Algorithms and OOD (CSC 207 2014F) : Readings

An API for Ushahidi


Summary: We consider a simple API (application-programming interface) for accessing data from the Ushahidi open-source crowdmapping program. Along the way, we explore a few basic issues in object design.

Prerequisites: Java basics. Polymorphism, inheritance, and interfaces. Using Ushahidi.

Introduction

As you've discovered, Ushahidi is an interesting experiment in providing an open-source crowdmapping platform. By choosing a rich and task-independent data model and set of operations, the designers have produces an application that can be used for a wide variety of problems, from reporting on election violence to supporting emergency relief services to keeping track of all of the nearby restaurants.

As a programmer, you might ask yourself what you can do “behind the scenes” to work with Ushahidi. One possibility is to work on the Ushahidi platform itself. There's certainly a wealth of possible contributions one could make. Another would be to provide non-code support: Documntation, translations, etc.

However, we're going to consider a different approach. Rather than working directly with the Ushahidi code, which is primarily PHP, we will work with data from Ushahidi servers. How are we able to do so? Like all good modern application designers, the designers of Ushahidi have provided a language-independent way to access Ushahidi data (and Ushahidi servers) on the Web and some friendly folks have taken advantage of that service to build a set of Java classes that let you work with data on an Ushahidi server. As is convention, we call that set of classes an API, or Application-Programming Interface, because they provide an interface (set of capabilities) that programmers can use.

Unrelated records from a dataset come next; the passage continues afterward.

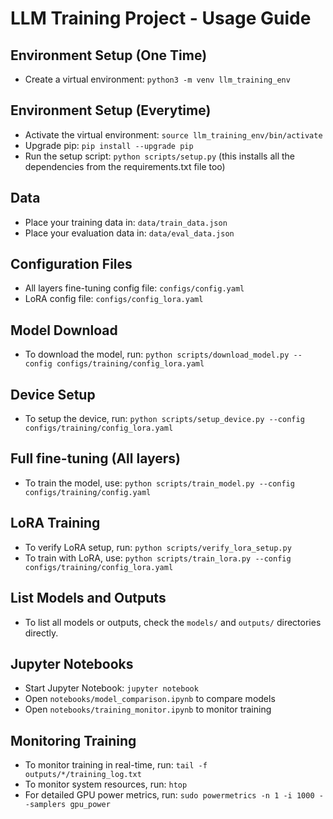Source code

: # LLM Training Project - Usage Guide

## Environment Setup (One Time)
- Create a virtual environment: `python3 -m venv llm_training_env`

## Environment Setup (Everytime)
- Activate the virtual environment: `source llm_training_env/bin/activate`
- Upgrade pip: `pip install --upgrade pip`
- Run the setup script: `python scripts/setup.py`
(this installs all the dependencies from the requirements.txt file too)

## Data
- Place your training data in: `data/train_data.json`
- Place your evaluation data in: `data/eval_data.json`

## Configuration Files
- All layers fine-tuning config file: `configs/config.yaml`
- LoRA config file: `configs/config_lora.yaml`

## Model Download
- To download the model, run: `python scripts/download_model.py --config configs/training/config_lora.yaml`

## Device Setup
- To setup the device, run: `python scripts/setup_device.py --config configs/training/config_lora.yaml`

## Full fine-tuning (All layers)
- To train the model, use: `python scripts/train_model.py --config configs/training/config.yaml`

## LoRA Training
- To verify LoRA setup, run: `python scripts/verify_lora_setup.py`
- To train with LoRA, use: `python scripts/train_lora.py --config configs/training/config_lora.yaml`

## List Models and Outputs
- To list all models or outputs, check the `models/` and `outputs/` directories directly.

## Jupyter Notebooks
- Start Jupyter Notebook: `jupyter notebook`
- Open `notebooks/model_comparison.ipynb` to compare models
- Open `notebooks/training_monitor.ipynb` to monitor training

## Monitoring Training
- To monitor training in real-time, run: `tail -f outputs/*/training_log.txt`
- To monitor system resources, run: `htop`
- For detailed GPU power metrics, run: `sudo powermetrics -n 1 -i 1000 --samplers gpu_power`
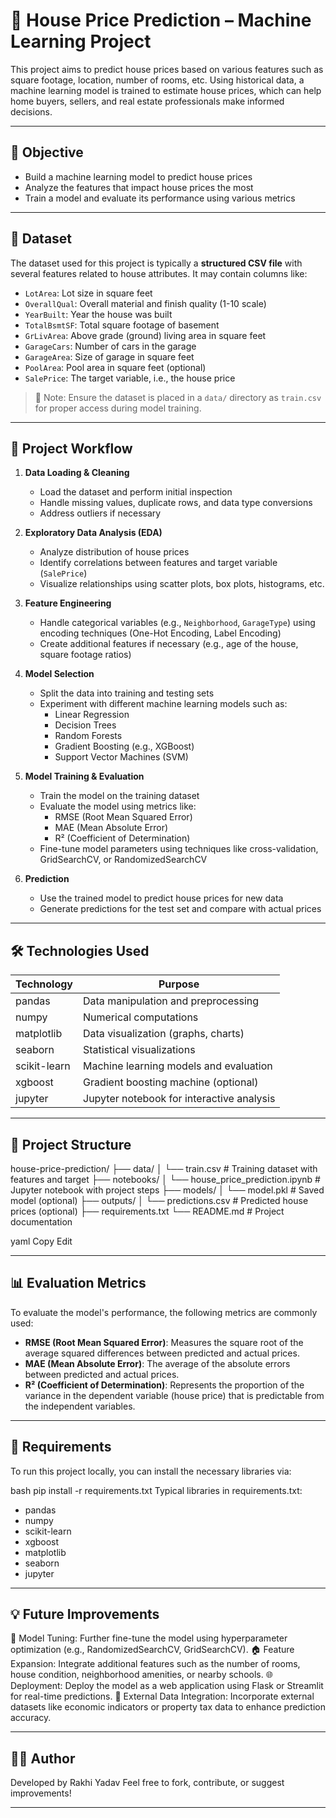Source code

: # 🏡 House Price Prediction – Machine Learning Project

This project aims to predict house prices based on various features such as square footage, location, number of rooms, etc. Using historical data, a machine learning model is trained to estimate house prices, which can help home buyers, sellers, and real estate professionals make informed decisions.

---

## 🎯 Objective

- Build a machine learning model to predict house prices
- Analyze the features that impact house prices the most
- Train a model and evaluate its performance using various metrics

---

## 📂 Dataset

The dataset used for this project is typically a **structured CSV file** with several features related to house attributes. It may contain columns like:

- `LotArea`: Lot size in square feet
- `OverallQual`: Overall material and finish quality (1-10 scale)
- `YearBuilt`: Year the house was built
- `TotalBsmtSF`: Total square footage of basement
- `GrLivArea`: Above grade (ground) living area in square feet
- `GarageCars`: Number of cars in the garage
- `GarageArea`: Size of garage in square feet
- `PoolArea`: Pool area in square feet (optional)
- `SalePrice`: The target variable, i.e., the house price

> 📌 Note: Ensure the dataset is placed in a `data/` directory as `train.csv` for proper access during model training.

---

## 🚀 Project Workflow

1. **Data Loading & Cleaning**
   - Load the dataset and perform initial inspection
   - Handle missing values, duplicate rows, and data type conversions
   - Address outliers if necessary

2. **Exploratory Data Analysis (EDA)**
   - Analyze distribution of house prices
   - Identify correlations between features and target variable (`SalePrice`)
   - Visualize relationships using scatter plots, box plots, histograms, etc.

3. **Feature Engineering**
   - Handle categorical variables (e.g., `Neighborhood`, `GarageType`) using encoding techniques (One-Hot Encoding, Label Encoding)
   - Create additional features if necessary (e.g., age of the house, square footage ratios)

4. **Model Selection**
   - Split the data into training and testing sets
   - Experiment with different machine learning models such as:
     - Linear Regression
     - Decision Trees
     - Random Forests
     - Gradient Boosting (e.g., XGBoost)
     - Support Vector Machines (SVM)

5. **Model Training & Evaluation**
   - Train the model on the training dataset
   - Evaluate the model using metrics like:
     - RMSE (Root Mean Squared Error)
     - MAE (Mean Absolute Error)
     - R² (Coefficient of Determination)
   - Fine-tune model parameters using techniques like cross-validation, GridSearchCV, or RandomizedSearchCV

6. **Prediction**
   - Use the trained model to predict house prices for new data
   - Generate predictions for the test set and compare with actual prices

---

## 🛠️ Technologies Used

| Technology      | Purpose                                      |
|-----------------|----------------------------------------------|
| pandas          | Data manipulation and preprocessing         |
| numpy           | Numerical computations                       |
| matplotlib      | Data visualization (graphs, charts)          |
| seaborn         | Statistical visualizations                   |
| scikit-learn    | Machine learning models and evaluation      |
| xgboost         | Gradient boosting machine (optional)         |
| jupyter         | Jupyter notebook for interactive analysis   |

---

## 📁 Project Structure

house-price-prediction/
├── data/
│ └── train.csv # Training dataset with features and target
├── notebooks/
│ └── house_price_prediction.ipynb # Jupyter notebook with project steps
├── models/
│ └── model.pkl # Saved model (optional)
├── outputs/
│ └── predictions.csv # Predicted house prices (optional)
├── requirements.txt
└── README.md # Project documentation

yaml
Copy
Edit

---

## 📊 Evaluation Metrics

To evaluate the model's performance, the following metrics are commonly used:

- **RMSE (Root Mean Squared Error)**: Measures the square root of the average squared differences between predicted and actual prices.
- **MAE (Mean Absolute Error)**: The average of the absolute errors between predicted and actual prices.
- **R² (Coefficient of Determination)**: Represents the proportion of the variance in the dependent variable (house price) that is predictable from the independent variables.

---

## 📄 Requirements

To run this project locally, you can install the necessary libraries via:

bash
pip install -r requirements.txt
Typical libraries in requirements.txt:

- pandas
- numpy
- scikit-learn
- xgboost
- matplotlib
- seaborn
- jupyter

---

## 💡 Future Improvements

🔮 Model Tuning: Further fine-tune the model using hyperparameter optimization (e.g., RandomizedSearchCV, GridSearchCV).
🏠 Feature Expansion: Integrate additional features such as the number of rooms, house condition, neighborhood amenities, or nearby schools.
🌐 Deployment: Deploy the model as a web application using Flask or Streamlit for real-time predictions.
🔄 External Data Integration: Incorporate external datasets like economic indicators or property tax data to enhance prediction accuracy.

---

## 👨‍💻 Author

Developed by Rakhi Yadav
Feel free to fork, contribute, or suggest improvements!

---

In this reading, we consider some issues in the design and use of a simple Java API for Ushahidi.

Pause and Reflect

If you have not done so already, reflect on what classes and methods you would use to represent not only the data in Ushahidi, but also the basic operations a client that analyzes data could use.

Getting Started: Modeling Incidents

As you have no doubt observed, at the core of Ushahidi is something that you might call an “incident” or “report”. (There's a subtle difference between the two, but we won't worry about it.) Each time someone contributes data to Ushahidi, Ushahidi wraps that data together into a neat package.

What data? Every incident seems to have a title; a description; a year, month, day, hour, and minute that the incident was created; a longitude, latitude, and location name; one or more categories; an optional collection of media; some comments, and more. Each incident also has some hidden characteristics, including a unique numeric identifier, a mode, and notations as to whether the incident is active and verified. Each incident can have some installation-specific fields.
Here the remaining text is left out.